"I think they must have reached the summit of the range," M. Zermatt replied. "If nothing occurred to delay them, three days will have sufficed to bring them to its foot, and the fourth would be spent in making the ascent."
"At the cost of much fatigue, and much danger, too, perhaps," said Hannah.
"Not danger, my dear child," M. Zermatt replied. "As for the fatigue, your father is still in the prime of life, and my boys have endured plenty before now."
"Ernest has not all his brothers' endurance," Hannah rejoined.
"Not quite," Mme. Zermatt answered; "and he has always preferred study to physical exercise."

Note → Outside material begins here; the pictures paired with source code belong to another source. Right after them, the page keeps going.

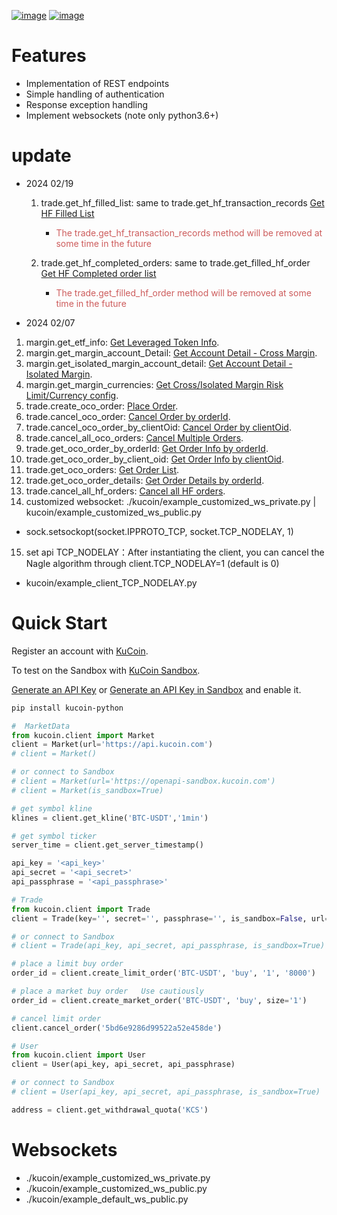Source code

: [![image](https://img.shields.io/pypi/l/python-kucoin)](https://github.com/Kucoin/kucoin-python-sdk/blob/master/LICENSE)
[![image](https://img.shields.io/badge/python-3.6%2B-green)](https://pypi.org/project/python-kucoin)

<style>
.red {color:IndianRed;}
</style>

# Features

-   Implementation of REST endpoints
-   Simple handling of authentication
-   Response exception handling
-   Implement websockets (note only python3.6+)

# update

- 2024 02/19  
  1. trade.get_hf_filled_list: same to trade.get_hf_transaction_records [Get HF Filled List](https://www.kucoin.com/docs/rest/spot-trading/spot-hf-trade-pro-account/get-hf-filled-list)  
     - <span class="red">The trade.get_hf_transaction_records method will
         be removed at some time in the future</span>

  2. trade.get_hf_completed_orders: same to trade.get_filled_hf_order [Get HF Completed order list](https://www.kucoin.com/docs/rest/spot-trading/spot-hf-trade-pro-account/get-hf-completed-order-list)  
     - <span class="red">The trade.get_filled_hf_order method will be
         removed at some time in the future</span>

- 2024 02/07  
1.  margin.get_etf_info: [Get Leveraged Token Info](https://www.kucoin.com/docs/rest/margin-trading/margin-info/get-leveraged-token-info).
2.  margin.get_margin_account_Detail: [Get Account Detail - Cross Margin](https://www.kucoin.com/docs/rest/funding/funding-overview/get-account-detail-cross-margin).
3.  margin.get_isolated_margin_account_detail: [Get Account Detail - Isolated
  Margin](https://www.kucoin.com/docs/rest/funding/funding-overview/get-account-detail-isolated-margin).
4.  margin.get_margin_currencies: [Get Cross/Isolated Margin Risk
  Limit/Currency
  config](https://www.kucoin.com/docs/rest/margin-trading/margin-info/get-cross-isolated-margin-risk-limit-currency-config).
5.  trade.create_oco_order: [Place
  Order](https://www.kucoin.com/docs/rest/spot-trading/oco-order/place-order).
6.  trade.cancel_oco_order: [Cancel Order by
  orderId](https://www.kucoin.com/docs/rest/spot-trading/oco-order/cancel-order-by-orderid).
7.  trade.cancel_oco_order_by_clientOid: [Cancel Order by
  clientOid](https://www.kucoin.com/docs/rest/spot-trading/oco-order/cancel-order-by-clientoid).
8.  trade.cancel_all_oco_orders: [Cancel Multiple
  Orders](https://www.kucoin.com/docs/rest/spot-trading/oco-order/cancel-multiple-orders).
9.  trade.get_oco_order_by_orderId: [Get Order Info by
  orderId](https://www.kucoin.com/docs/rest/spot-trading/oco-order/get-order-info-by-orderid).
10. trade.get_oco_order_by_client_oid: [Get Order Info by
  clientOid](https://docs.kucoin.com/spot-hf/#obtain-details-of-a-single-hf-order-using-clientoid).
11. trade.get_oco_orders: [Get Order
   List](https://www.kucoin.com/docs/rest/spot-trading/oco-order/get-order-list).
12. trade.get_oco_order_details: [Get Order Details by
   orderId](https://www.kucoin.com/docs/rest/spot-trading/oco-order/get-order-details-by-orderid).
13. trade.cancel_all_hf_orders: [Cancel all HF
   orders](https://www.kucoin.com/docs/rest/spot-trading/spot-hf-trade-pro-account/cancel-all-hf-orders).
14. customized websocket: ./kucoin/example_customized_ws_private.py \| kucoin/example_customized_ws_public.py  
-   sock.setsockopt(socket.IPPROTO_TCP, socket.TCP_NODELAY, 1)

15. set api TCP_NODELAY：After instantiating the client, you can cancel the Nagle algorithm through client.TCP_NODELAY=1 (default is 0)  
-   kucoin/example_client_TCP_NODELAY.py

# Quick Start

Register an account with
[KuCoin](https://www.kucoin.com/ucenter/signup).

To test on the Sandbox with [KuCoin
Sandbox](https://sandbox.kucoin.com/).

[Generate an API Key](https://www.kucoin.com/account/api) or [Generate
an API Key in Sandbox](https://sandbox.kucoin.com/account/api) and
enable it.

``` bash
pip install kucoin-python
```

``` python
#  MarketData
from kucoin.client import Market
client = Market(url='https://api.kucoin.com')
# client = Market()

# or connect to Sandbox
# client = Market(url='https://openapi-sandbox.kucoin.com')
# client = Market(is_sandbox=True)

# get symbol kline
klines = client.get_kline('BTC-USDT','1min')

# get symbol ticker
server_time = client.get_server_timestamp()

api_key = '<api_key>'
api_secret = '<api_secret>'
api_passphrase = '<api_passphrase>'

# Trade
from kucoin.client import Trade
client = Trade(key='', secret='', passphrase='', is_sandbox=False, url='')

# or connect to Sandbox
# client = Trade(api_key, api_secret, api_passphrase, is_sandbox=True)

# place a limit buy order
order_id = client.create_limit_order('BTC-USDT', 'buy', '1', '8000')

# place a market buy order   Use cautiously
order_id = client.create_market_order('BTC-USDT', 'buy', size='1')

# cancel limit order 
client.cancel_order('5bd6e9286d99522a52e458de')

# User
from kucoin.client import User
client = User(api_key, api_secret, api_passphrase)

# or connect to Sandbox
# client = User(api_key, api_secret, api_passphrase, is_sandbox=True)

address = client.get_withdrawal_quota('KCS')
```

# Websockets

-   ./kucoin/example_customized_ws_private.py
-   ./kucoin/example_customized_ws_public.py
-   ./kucoin/example_default_ws_public.py
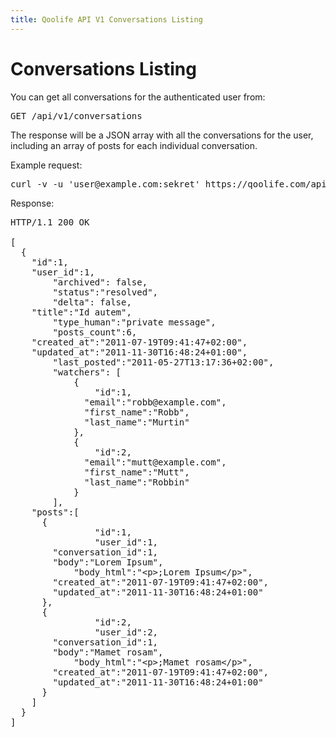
 ```yaml
---
title: Qoolife API V1 Conversations Listing
---
```


# Conversations Listing

You can get all conversations for the authenticated user from:

<pre>
GET /api/v1/conversations
</pre>

The response will be a JSON array with all the conversations for the user, including an array of posts for each individual conversation.

Example request:

<pre class="console">
curl -v -u 'user@example.com:sekret' https://qoolife.com/api/v1/conversations
</pre>

Response:

<pre>
HTTP/1.1 200 OK

[
  {
    "id":1,
    "user_id":1,
		"archived": false,
		"status":"resolved",
		"delta": false,
    "title":"Id autem",
		"type_human":"private message",
		"posts_count":6,
    "created_at":"2011-07-19T09:41:47+02:00",
    "updated_at":"2011-11-30T16:48:24+01:00",
		"last_posted":"2011-05-27T13:17:36+02:00",
		"watchers": [
			{
				"id":1,
			  "email":"robb@example.com",
			  "first_name":"Robb",
			  "last_name":"Murtin"
			},
			{
				"id":2,
			  "email":"mutt@example.com",
			  "first_name":"Mutt",
			  "last_name":"Robbin"
			}
		],
    "posts":[
      {
				"id":1,
				"user_id":1,
        "conversation_id":1,
        "body":"Lorem Ipsum",
		    "body_html":"&lt;p&gt;;Lorem Ipsum&lt;/p&gt;",
        "created_at":"2011-07-19T09:41:47+02:00",
        "updated_at":"2011-11-30T16:48:24+01:00"
      },
      {
				"id":2,
				"user_id":2,
        "conversation_id":1,
        "body":"Mamet rosam",
		    "body_html":"&lt;p&gt;;Mamet rosam&lt;/p&gt;",
        "created_at":"2011-07-19T09:41:47+02:00",
        "updated_at":"2011-11-30T16:48:24+01:00"
      }
    ]
  }
]
</pre>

"Come, Betsy," said M. Zermatt, "you must not make out that your son is a weakling! If he has worked with his brains, he has worked quite as hard with his body. My belief is that this expedition will have been no more than a walking tour. If I had not been afraid to leave you three alone at Rock Castle, my dear, I should, in spite of my forty-seven years, have gone on this voyage of discovery."
"Let us wait till to-morrow," said Mrs. Wolston. "Perhaps the pigeon that Ernest took with him will come back in the morning and bring us a letter."
"Why not this evening?" Hannah broke in. "The pigeon could find its loft quite well at night; couldn't it, M. Zermatt?"
"Without a doubt, Hannah. The speed of those birds is so great—thirty miles an hour, some people say—that it could travel the distance from the mountains here in forty or fifty minutes!"
"Suppose I watch until daylight to see if it comes back?" the girl suggested.